The commencement speech I can't remember.

by Kay Hoflander

May 19, 2011






“It ain't what you don't know that gets you into trouble.  It's what you know for sure that just ain't so." - Mark Twain

It is graduation time, and therefore, inspirational speeches about how to live one's life are profluent.   I am feeling nostalgic about mine.

From Dr. Seuss to Steve Jobs, there is plenty of advice to be absorbed at commencements.

Great speeches, great quotes, great words by which to guide a young graduate's life.

But do we pay attention to the speaker?   I wish I had.

I am certain that our commencement address was inspirational, if not prophetic, but I didn't hear a word.

I would settle for recalling the title of our commencement address back in 1965, but alas, I cannot remember much about that evening.

Well yes, there is one thing--my shoe. You see, I was consumed with looking for my suddenly missing brand new, white high heel pump, not with listening to the speaker.

Here's what happened.

  The new shoe rubbed my foot so badly that I slipped it off during the speaker's address. Voila! Just like that it disappeared and stayed gone throughout the senior class president's speech, the announcement of our class flower and colors and through special numbers by the junior class girls vocal group and our award-winning high school trumpet trio.

I panicked but continued to smile and to keep a brave face on despite my outright terror at the idea of walking across the stage with only one high heel shoe and having to hobble lopsided.

I whispered, begging to my neighbors on stage, "Please, find my left high heel pump.   Hurry."

It was going to be my turn soon to walk across the stage and shake hands with our superintendent who would not think it funny at all that I had only one shoe.

Additionally, there would be my mother to contend with later, and I didn't even want to entertain that thought.

What should I do, I worried?   Kick off the other shoe and walk barefoot across the stage? It was 1965 and we didn't do such things then. That didn't start happening until the 90s, did it?

I pleaded with my friends in the back row, but they thought the whole thing hilarious and believed that I probably had it coming anyway.

The sneaky complicit ones in the back row watched this spectacle play out delighting in the fact that the shoe bandit was slick. No one in the audience saw the heist, or so they later said. The senior girls remained mum, while some senior boys, Robert, Steve, Harvey and Stephen in particular, pretended they knew the identity of the culprit.

One of them told me it was Hugh.

Hugh shook his head no, but he did produce the shoe and pass it down the aisle just in time for me to walk across the stage to receive my diploma. I laughed, my friends laughed, and everyone thought it was great fun.  

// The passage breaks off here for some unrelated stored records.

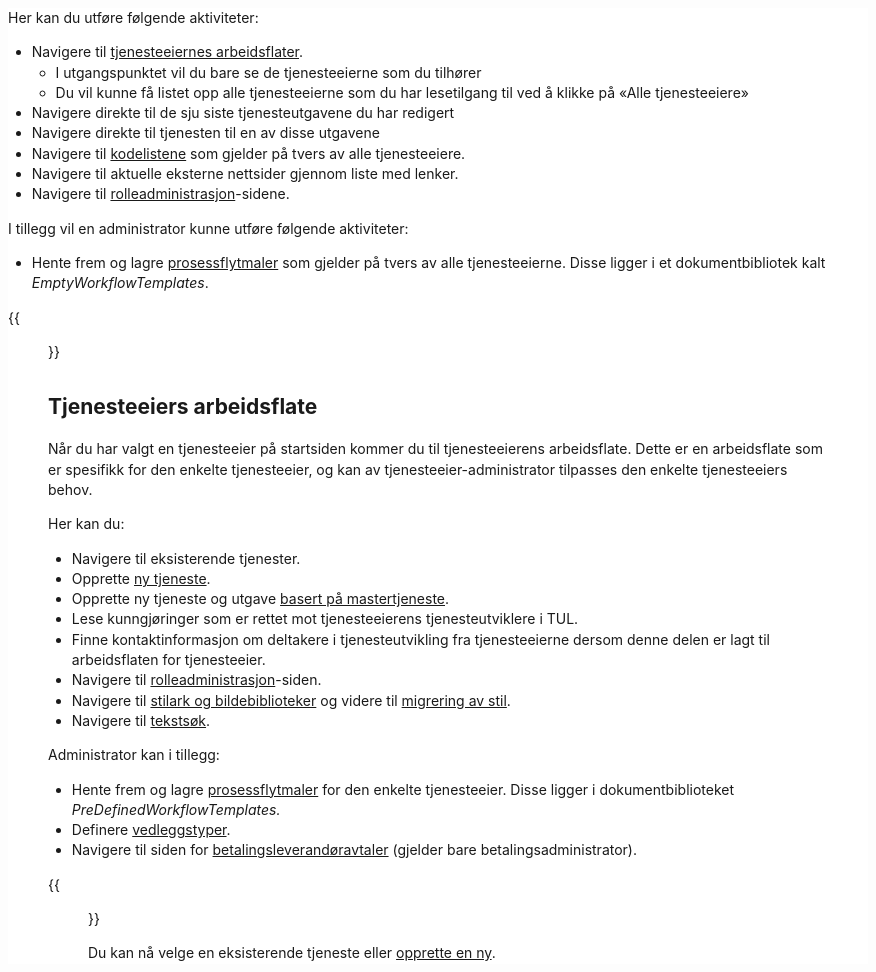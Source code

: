 Her kan du utføre følgende aktiviteter:

  - Navigere til [tjenesteeiernes arbeidsflater](#tjenesteeiers-arbeidsflate).
    - I utgangspunktet vil du bare se de tjenesteeierne som du tilhører
    - Du vil kunne få listet opp alle tjenesteeierne som du har lesetilgang til ved å klikke på «Alle tjenesteeiere»
  - Navigere direkte til de sju siste tjenesteutgavene du har redigert
  - Navigere direkte til tjenesten til en av disse utgavene
  - Navigere til [kodelistene](../funksjonalitet/kodelister/) som gjelder på tvers av alle tjenesteeiere.
  - Navigere til aktuelle eksterne nettsider gjennom liste med lenker.
  - Navigere til [rolleadministrasjon](../funksjonalitet/rolleadministrasjon/)-sidene.

I tillegg vil en administrator kunne utføre følgende aktiviteter:

  - Hente frem og lagre [prosessflytmaler](../diverse/administrators-oppgaver/#prosessflytmaler) som gjelder på tvers av alle tjenesteeierne. Disse ligger i et dokumentbibliotek kalt
    *EmptyWorkflowTemplates*.

{{<figure src="/docs/images/guides/tul/startsiden.png?width=700" title="Figur 16 – Startsiden" >}}

## Tjenesteeiers arbeidsflate

Når du har valgt en tjenesteeier på startsiden kommer du til tjenesteeierens arbeidsflate. Dette er en arbeidsflate som er spesifikk for den
enkelte tjenesteeier, og kan av tjenesteeier-administrator tilpasses den enkelte tjenesteeiers behov.

Her kan du:

  - Navigere til eksisterende tjenester.
  - Opprette [ny tjeneste](../tjenestetyper/ny#lage-tjeneste).
  - Opprette ny tjeneste og utgave [basert på mastertjeneste](../tjenestetyper/innsending/master/#opprette-tjeneste-basert-på-en-mastertjeneste).
  - Lese kunngjøringer som er rettet mot tjenesteeierens tjenesteutviklere i TUL.
  - Finne kontaktinformasjon om deltakere i tjenesteutvikling fra tjenesteeierne dersom denne delen er lagt til arbeidsflaten for
    tjenesteeier.
  - Navigere til [rolleadministrasjon](../funksjonalitet/rolleadministrasjon/)-siden.
  - Navigere til [stilark og bildebiblioteker](../diverse/ekstern-stil/) og videre til [migrering av stil](../diverse/ekstern-stil/#migrere-stilark).
  - Navigere til [tekstsøk](#tekstsøk).

Administrator kan i tillegg:

  - Hente frem og lagre [prosessflytmaler](../diverse/administrators-oppgaver/#prosessflytmaler) for den enkelte tjenesteeier. Disse ligger i dokumentbiblioteket *PreDefinedWorkflowTemplates.*
  - Definere [vedleggstyper](../tjenestetyper/innsending/vedleggstyper/).
  - Navigere til siden for [betalingsleverandøravtaler](../diverse/administrators-oppgaver/#betalingsadministrasjon) (gjelder bare betalingsadministrator).

{{<figure src="/docs/images/guides/tul/tjenesteeiers-arbeidsflate.png?width=700" title="Figur 17 – Tjenesteeiers arbeidsflate" >}}

Du kan nå velge en eksisterende tjeneste eller [opprette en ny](../tjenestetyper/ny#lage-tjeneste).
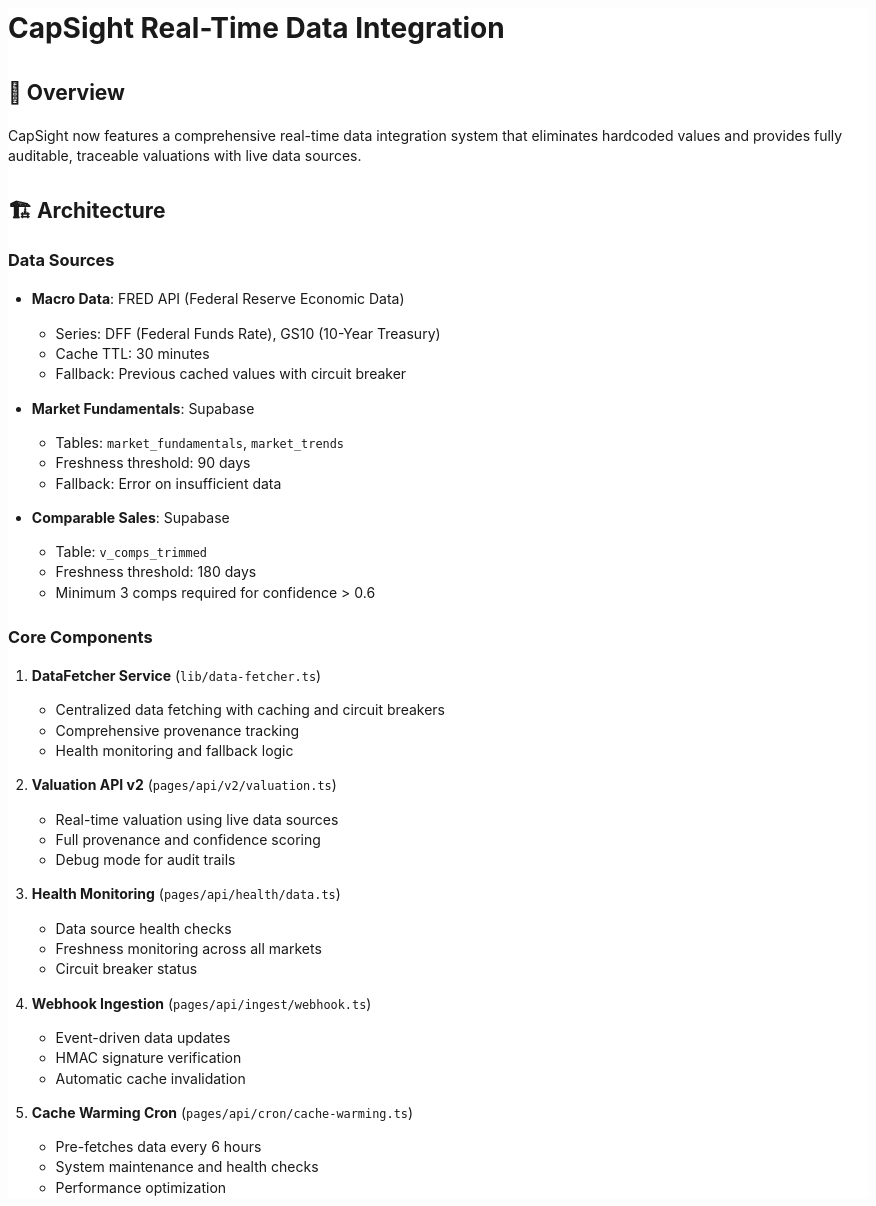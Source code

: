 # CapSight Real-Time Data Integration

## 🎯 Overview

CapSight now features a comprehensive real-time data integration system that eliminates hardcoded values and provides fully auditable, traceable valuations with live data sources.

## 🏗️ Architecture

### Data Sources
- **Macro Data**: FRED API (Federal Reserve Economic Data)
  - Series: DFF (Federal Funds Rate), GS10 (10-Year Treasury)
  - Cache TTL: 30 minutes
  - Fallback: Previous cached values with circuit breaker

- **Market Fundamentals**: Supabase
  - Tables: `market_fundamentals`, `market_trends`
  - Freshness threshold: 90 days
  - Fallback: Error on insufficient data

- **Comparable Sales**: Supabase  
  - Table: `v_comps_trimmed`
  - Freshness threshold: 180 days
  - Minimum 3 comps required for confidence > 0.6

### Core Components

1. **DataFetcher Service** (`lib/data-fetcher.ts`)
   - Centralized data fetching with caching and circuit breakers
   - Comprehensive provenance tracking
   - Health monitoring and fallback logic

2. **Valuation API v2** (`pages/api/v2/valuation.ts`)
   - Real-time valuation using live data sources
   - Full provenance and confidence scoring
   - Debug mode for audit trails

3. **Health Monitoring** (`pages/api/health/data.ts`)
   - Data source health checks
   - Freshness monitoring across all markets
   - Circuit breaker status

4. **Webhook Ingestion** (`pages/api/ingest/webhook.ts`)
   - Event-driven data updates
   - HMAC signature verification
   - Automatic cache invalidation

5. **Cache Warming Cron** (`pages/api/cron/cache-warming.ts`)
   - Pre-fetches data every 6 hours
   - System maintenance and health checks
   - Performance optimization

The shoe caper was history, I thought.

Epilogue:   Last year I attended my 45 th high school class reunion. Sitting across the banquet table from me was a classmate I hadn't seen in years.   He said hello and grinned, chuckling to himself, "You don't recognize me, do you?   I'm Hugh."  

"Hugh," I asked, "Hugh of the graduation shoe caper that almost got me in big trouble?"

"What do you mean," he said. "I didn't take your shoe. I'm the one who got it back for you in the nick of time. I saved the day."

"Steve told me you took it," I said incredulously.

"Do you mean that for 45 years you blamed me for taking your shoe when it was probably Steve along," Hugh laughed.

"By the way," he continued, "Do you happen to remember the name of our commencement speaker and what he said? I can't remember a thing. I was too busy trying to rescue your shoe."